1. The Complete Poems, Anne Sexton
2. The Sonnets, William Shakespeare
3. On the Road, Jack Kerouac
Huzzah, first book of the year down. I'd never read Anne Sexton until Stef gave me a book of hers for Christmas, Transformations, which I thoroughly enjoyed and so she lent me her copy of the complete poem collection. Brilliant and terrifying, terrifying in its honesty and brilliance. Also sad to know that she committed suicide.
What is it about brilliant artists committing suicide? Or does it just seem like lots of artists do when, in fact, thousands of people (or however many it is) every day take their lives, and artists are just more noticed?
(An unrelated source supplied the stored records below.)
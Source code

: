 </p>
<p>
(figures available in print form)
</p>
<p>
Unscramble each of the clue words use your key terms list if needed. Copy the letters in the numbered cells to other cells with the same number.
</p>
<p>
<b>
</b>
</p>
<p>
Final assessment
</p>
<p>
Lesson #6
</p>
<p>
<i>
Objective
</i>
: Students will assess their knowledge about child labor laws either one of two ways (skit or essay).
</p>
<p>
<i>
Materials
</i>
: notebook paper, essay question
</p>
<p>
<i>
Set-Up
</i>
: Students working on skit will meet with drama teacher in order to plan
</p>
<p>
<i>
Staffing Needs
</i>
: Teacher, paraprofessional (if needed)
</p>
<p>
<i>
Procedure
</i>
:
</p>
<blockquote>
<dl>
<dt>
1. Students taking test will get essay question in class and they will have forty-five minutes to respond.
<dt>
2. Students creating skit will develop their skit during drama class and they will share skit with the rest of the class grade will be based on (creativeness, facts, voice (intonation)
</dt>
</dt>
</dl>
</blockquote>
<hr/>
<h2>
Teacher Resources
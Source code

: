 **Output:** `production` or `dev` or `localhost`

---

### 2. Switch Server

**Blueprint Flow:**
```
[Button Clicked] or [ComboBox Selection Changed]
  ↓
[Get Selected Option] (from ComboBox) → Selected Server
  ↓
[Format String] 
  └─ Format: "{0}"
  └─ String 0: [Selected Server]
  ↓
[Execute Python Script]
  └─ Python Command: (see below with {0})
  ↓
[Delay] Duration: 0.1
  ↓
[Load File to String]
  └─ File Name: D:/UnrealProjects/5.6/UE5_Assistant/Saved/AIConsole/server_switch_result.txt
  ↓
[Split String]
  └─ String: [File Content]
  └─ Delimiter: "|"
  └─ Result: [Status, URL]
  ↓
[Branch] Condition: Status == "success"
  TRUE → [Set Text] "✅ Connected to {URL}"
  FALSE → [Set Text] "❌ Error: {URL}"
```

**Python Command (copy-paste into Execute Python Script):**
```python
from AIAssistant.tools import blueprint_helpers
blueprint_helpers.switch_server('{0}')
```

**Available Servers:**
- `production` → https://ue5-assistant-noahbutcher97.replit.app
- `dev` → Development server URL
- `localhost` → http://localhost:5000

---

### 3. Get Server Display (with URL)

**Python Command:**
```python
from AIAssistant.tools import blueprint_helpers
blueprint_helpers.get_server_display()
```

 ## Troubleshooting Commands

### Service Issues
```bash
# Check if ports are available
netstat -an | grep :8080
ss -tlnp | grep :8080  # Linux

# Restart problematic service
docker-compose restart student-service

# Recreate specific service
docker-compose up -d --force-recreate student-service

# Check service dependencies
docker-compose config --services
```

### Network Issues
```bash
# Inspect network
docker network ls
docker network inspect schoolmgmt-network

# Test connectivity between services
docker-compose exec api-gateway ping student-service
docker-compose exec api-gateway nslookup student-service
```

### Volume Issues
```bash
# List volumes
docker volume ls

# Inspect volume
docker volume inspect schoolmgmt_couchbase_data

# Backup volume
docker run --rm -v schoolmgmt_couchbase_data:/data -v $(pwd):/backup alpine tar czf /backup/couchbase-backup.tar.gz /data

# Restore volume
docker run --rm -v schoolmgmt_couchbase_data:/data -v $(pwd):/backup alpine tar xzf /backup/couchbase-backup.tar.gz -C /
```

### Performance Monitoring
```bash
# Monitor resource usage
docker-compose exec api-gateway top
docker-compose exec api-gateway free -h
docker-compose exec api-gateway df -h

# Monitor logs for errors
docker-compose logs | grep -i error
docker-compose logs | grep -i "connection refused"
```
I think there are some people who are so driven, so tortured by what they're trying to express that they see no way out other than taking their lives. I also think that aspect of art is somewhat overly tolerated. I'm stealing this rather liberally from Stephen King, who mentions (as a former alcoholic himself) that there's this existential dilemma for male writers, that I think he might have attributed to Hemingway: writers are sensitive people, but men aren't supposed to be sensitive, so male writers drink to drive away the horror of it all. He replies that writers are writers and potential alcoholics are potential alcoholics and there might happen to be some sort of correlation between the two groups, but there isn't and shouldn't be a causal relationship.
I think all artists have an instinctive desire to make their art painful, to show that it does cost something to make it as if that somehow validates it, as if the act of creation is only truly acceptable when it's born out of some horrible anguish. I remember an acting teacher once said that sometimes acting in a scene feels easy; it feels like you're doing nothing, so you panic, thinking art has to be so much more difficult when really all it has to be is what you are honestly bringing to the script, character and moment. And why can't art be joyous? Was Michelangelo responding to some deep seated pain when he carved his Pieta, or David? Perhaps sculpture is a bad example, because so many of the more classical sculptors I've read about believed in sculpture as a more organic process, that each block had a sculpture ready inside of it, and their job was simply to coax it out.
Oddly enough (and this has brought me full circle), that's how Stephen King describes writing a story: it's a fossil in your mind that you slowly excavate using words, sentences and paragraphs, and when you're done writing, you see how much of it you managed to get out without breaking it. I've always liked that image.